Aim of the exercise:
From the data below, copy out every line in which the word "Circuito" occurs.

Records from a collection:

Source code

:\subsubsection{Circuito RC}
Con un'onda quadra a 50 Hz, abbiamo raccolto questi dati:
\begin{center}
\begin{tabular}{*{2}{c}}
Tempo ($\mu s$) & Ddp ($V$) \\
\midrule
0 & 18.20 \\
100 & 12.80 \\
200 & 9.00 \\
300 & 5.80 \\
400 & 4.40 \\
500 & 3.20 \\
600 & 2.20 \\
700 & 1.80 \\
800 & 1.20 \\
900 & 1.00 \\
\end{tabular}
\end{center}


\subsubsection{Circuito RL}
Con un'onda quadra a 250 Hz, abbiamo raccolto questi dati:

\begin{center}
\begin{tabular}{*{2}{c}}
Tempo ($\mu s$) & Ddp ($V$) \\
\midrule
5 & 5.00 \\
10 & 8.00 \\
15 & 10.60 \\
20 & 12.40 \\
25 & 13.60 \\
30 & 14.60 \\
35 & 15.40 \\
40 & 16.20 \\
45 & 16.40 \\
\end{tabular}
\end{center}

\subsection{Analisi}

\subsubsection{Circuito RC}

Expected output:
:\subsubsection{Circuito RC}
\subsubsection{Circuito RL}
\subsubsection{Circuito RC}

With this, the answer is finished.